令和4年度 機関運営会議(研究課題)
重点事業および指定研究に関する意見聴取について
令和5年1月12日(木)に、令和4年度機関運営会議(研究課題)を開催し、令和4年度で終了する重点事業の事後報告(1件)、令和5年度から実施する重点事業の事前説明(1件)、令和5年度から実施する指定研究の事前説明(2件)を行いました。
1 目的
機関運営会議は、外部の学識者等6名から構成されており、当所の研究計画や研究成果等について客観的な立場からご意見をいただき、効果的・効率的な研究の実施や予算・人員等の重点的・効率的配分に反映させるとともに、研究業務の透明性を高めることを目的としています。
2 開催日時
令和5年1月12日(木) 14時00分〜16時30分
3 会議内容と当所の対応
機関運営会議においては、主担当者のプレゼンテーションに対して有意義なご意見を頂きました。

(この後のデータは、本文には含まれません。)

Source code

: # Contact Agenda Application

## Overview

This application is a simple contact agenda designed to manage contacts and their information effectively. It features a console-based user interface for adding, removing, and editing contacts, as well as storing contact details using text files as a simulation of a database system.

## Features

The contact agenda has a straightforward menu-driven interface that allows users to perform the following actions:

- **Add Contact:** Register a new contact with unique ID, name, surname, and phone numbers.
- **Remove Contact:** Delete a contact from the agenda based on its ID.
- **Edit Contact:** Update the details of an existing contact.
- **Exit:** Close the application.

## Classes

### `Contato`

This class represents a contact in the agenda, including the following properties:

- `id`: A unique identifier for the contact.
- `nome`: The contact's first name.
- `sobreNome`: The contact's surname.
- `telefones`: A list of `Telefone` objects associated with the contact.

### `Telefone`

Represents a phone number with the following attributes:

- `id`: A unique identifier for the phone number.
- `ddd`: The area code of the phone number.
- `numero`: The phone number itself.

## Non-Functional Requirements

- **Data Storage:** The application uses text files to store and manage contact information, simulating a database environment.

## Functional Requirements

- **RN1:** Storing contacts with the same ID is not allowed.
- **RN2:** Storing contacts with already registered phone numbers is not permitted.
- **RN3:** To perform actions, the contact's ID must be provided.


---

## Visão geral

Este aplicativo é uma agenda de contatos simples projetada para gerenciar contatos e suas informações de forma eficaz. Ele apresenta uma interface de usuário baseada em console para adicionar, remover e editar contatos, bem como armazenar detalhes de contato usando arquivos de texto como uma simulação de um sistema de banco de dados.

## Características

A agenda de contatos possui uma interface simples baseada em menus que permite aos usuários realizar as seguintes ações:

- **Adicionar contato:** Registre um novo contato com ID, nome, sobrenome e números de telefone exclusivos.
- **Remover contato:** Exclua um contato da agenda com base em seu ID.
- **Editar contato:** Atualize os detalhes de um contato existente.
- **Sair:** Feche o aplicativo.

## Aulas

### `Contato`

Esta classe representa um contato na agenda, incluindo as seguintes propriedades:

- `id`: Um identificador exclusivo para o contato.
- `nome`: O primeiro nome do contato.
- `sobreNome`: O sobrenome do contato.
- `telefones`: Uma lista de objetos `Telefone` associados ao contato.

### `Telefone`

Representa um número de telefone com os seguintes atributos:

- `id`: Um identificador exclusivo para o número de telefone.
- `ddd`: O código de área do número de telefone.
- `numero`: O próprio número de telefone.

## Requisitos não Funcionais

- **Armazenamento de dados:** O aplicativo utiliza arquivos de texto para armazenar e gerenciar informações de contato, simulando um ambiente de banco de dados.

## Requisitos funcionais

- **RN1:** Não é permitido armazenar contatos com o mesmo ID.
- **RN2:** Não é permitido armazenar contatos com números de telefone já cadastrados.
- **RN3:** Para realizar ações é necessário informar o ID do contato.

以下に、構成員からのコメントのまとめおよび当所としての対応方針を示します。
1) 重点事業「非破壊測定技術の高度化(R3〜R4)」(事後報告)
機関運営会議におけるコメントまとめ
- 公設試に設置される高価な装置として、稼働率が高く、企業支援に十分寄与できている。複数の技術者で多くの試験依頼に対応することになるため、データの評価やそれに基づくアドバイスなども含め、組織内の技術水準の維持向上に努めてほしい。
- X線CTでの形状評価という新規分野において、独自アイデアやノウハウの蓄積が、依頼試験に対して迅速かつ正確な測定結果を提示するために重要である。データ評価手法の知見を深めるとともに、多次元マッピングなどの手法も取り入れて更なる効率化を進めると良い。
- 企業から見てどのような時に今回の装置が活用できるのかなど、具体的な事例を示すことが企業の新規利用にも繋がる。得られたデータをどう解析し、製品開発にどう活かすかということも重要である。講演会やウェビナーなど、それらの情報発信を一層強化することを期待する。
当所としての今後の対応
- 担当者間での情報共有や技術の相互習得の機会を多く設け、知見を深めるための検討や議論を進めることで、技術レベルの保持および上昇を目指します。
- 本分野における測定技術や知見を継続して蓄積するとともに、取得データの評価検証においては実際の製品評価段階を意識した取り組みを進めます。検証結果を踏まえたデータベースやマップ作成などにより、迅速に企業からの依頼に応えられる体制を構築します。
- 講演会やWebなど様々な媒体を通じて、具体的な活用事例や研究成果の発信に努め、より多くの企業への技術支援につなげます。
2) 重点事業「熱励起による非破壊検査手法の確立 (R5〜R6)」(事前説明)
機関運営会議におけるコメントまとめ
- 新たに導入する赤外線非破壊検査装置とこれまで導入した非破壊検査装置との特徴の違いを企業にわかりやすく広報して、企業支援に活かしていってほしい。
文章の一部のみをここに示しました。